SEC non ha infatti alcun potere di inventare definizioni, categorie e gruppi di asset. Ed è proprio questa una delle contestazioni principali degli avvocati di Crypto.com: SEC ha inventato di sana pianta la categoria di crypto security, anche contro quanto hanno stabilito diverse corti, su tutte quella capitanata dal giudice Analisa Torres.
Anche dalla lista indicata da Crypto.com – che è stata compilata da SEC – non emergono molte sorprese: si tratta infatti di SOL, ADA, BNB, FIL, FLOW, ICP, ATOM, ALGO, NEAR, e DASH.

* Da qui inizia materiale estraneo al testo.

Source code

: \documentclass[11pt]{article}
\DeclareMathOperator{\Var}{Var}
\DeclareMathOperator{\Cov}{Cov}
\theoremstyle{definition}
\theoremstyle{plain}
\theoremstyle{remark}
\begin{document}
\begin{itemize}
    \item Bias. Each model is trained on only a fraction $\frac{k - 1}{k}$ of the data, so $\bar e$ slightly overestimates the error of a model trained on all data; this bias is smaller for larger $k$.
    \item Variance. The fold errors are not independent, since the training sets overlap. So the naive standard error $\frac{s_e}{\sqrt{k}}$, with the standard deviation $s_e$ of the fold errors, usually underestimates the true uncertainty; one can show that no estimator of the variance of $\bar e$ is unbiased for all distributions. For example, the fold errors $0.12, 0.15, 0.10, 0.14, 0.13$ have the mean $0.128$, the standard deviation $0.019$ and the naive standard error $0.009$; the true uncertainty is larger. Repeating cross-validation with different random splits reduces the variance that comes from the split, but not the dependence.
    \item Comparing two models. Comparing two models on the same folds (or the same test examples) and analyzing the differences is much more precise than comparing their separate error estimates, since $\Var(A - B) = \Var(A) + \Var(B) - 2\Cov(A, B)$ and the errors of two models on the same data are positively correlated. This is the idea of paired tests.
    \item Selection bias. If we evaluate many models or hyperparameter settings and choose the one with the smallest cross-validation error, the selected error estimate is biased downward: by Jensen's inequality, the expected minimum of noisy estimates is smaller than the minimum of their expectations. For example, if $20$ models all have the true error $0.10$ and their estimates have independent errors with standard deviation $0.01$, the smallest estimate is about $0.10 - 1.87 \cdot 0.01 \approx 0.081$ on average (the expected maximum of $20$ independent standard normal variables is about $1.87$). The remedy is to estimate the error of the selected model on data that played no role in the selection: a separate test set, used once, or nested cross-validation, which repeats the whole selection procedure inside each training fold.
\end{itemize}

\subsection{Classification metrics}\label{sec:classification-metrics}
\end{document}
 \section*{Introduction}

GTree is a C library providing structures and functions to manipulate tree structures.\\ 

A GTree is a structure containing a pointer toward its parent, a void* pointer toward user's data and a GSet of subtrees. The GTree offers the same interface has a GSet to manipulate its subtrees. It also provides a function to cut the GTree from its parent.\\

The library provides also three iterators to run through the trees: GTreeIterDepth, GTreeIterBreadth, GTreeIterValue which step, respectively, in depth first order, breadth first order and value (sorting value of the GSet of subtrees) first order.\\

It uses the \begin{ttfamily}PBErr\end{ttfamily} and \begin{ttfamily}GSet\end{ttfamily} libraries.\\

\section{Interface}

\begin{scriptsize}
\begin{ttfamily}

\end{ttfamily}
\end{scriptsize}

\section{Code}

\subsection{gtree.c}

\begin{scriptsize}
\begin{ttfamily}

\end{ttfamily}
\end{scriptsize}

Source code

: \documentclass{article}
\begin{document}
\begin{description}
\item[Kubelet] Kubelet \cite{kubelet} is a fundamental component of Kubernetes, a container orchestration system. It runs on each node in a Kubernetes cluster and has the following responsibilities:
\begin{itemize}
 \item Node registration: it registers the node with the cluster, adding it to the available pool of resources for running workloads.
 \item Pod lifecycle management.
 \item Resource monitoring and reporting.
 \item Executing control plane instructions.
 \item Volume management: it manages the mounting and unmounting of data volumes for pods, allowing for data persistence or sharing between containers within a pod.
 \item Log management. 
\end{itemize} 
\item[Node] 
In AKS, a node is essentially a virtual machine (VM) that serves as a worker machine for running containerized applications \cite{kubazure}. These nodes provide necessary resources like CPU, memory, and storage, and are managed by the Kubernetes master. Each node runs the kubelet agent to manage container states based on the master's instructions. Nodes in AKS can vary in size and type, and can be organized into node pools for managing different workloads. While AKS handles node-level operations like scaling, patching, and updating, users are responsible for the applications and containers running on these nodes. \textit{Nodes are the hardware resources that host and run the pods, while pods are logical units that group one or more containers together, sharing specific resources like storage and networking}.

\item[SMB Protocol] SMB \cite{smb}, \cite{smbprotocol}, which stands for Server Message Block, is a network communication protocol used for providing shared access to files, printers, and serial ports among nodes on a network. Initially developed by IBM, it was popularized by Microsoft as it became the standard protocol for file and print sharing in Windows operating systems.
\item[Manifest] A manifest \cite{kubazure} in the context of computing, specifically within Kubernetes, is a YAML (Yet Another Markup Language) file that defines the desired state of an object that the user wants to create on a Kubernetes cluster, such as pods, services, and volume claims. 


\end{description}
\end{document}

Non ci sono novità di sorta: tutte sono state già citate all’interno delle cause di SEC contro Coinbase e contro Binance e anche contro exchange minori. Tant’è che alla diffusione della lista nessuna di queste crypto ha avuto reazioni diverse dal trend già in atto di mercato.
Non vi è alcun motivo di preoccupazione per il buono stato delle finanze di Crypto.com. L’accusa non riguarda malversazioni, ma la violazione di supposte leggi che – nel caso – sarebbero state violate da praticamente da qualunque exchange del pianeta.
L’intera causa, nel caso, durerà per anni e vedrà un’arcigna opposizione da parte dell’exchange. Probabilmente, fino ad allora, si sarà trovata una soluzione.
Basti ricordare che le cause contro Binance e Coinbase vanno avanti ormai da tempo – e che non se intravede per ora neanche l’inizio del dibattimento vero e proprio.
Nel peggiore dei casi, a Crypto.com verrebbe comminata una multa. Cosa che non dovrebbe preoccupare nessuno.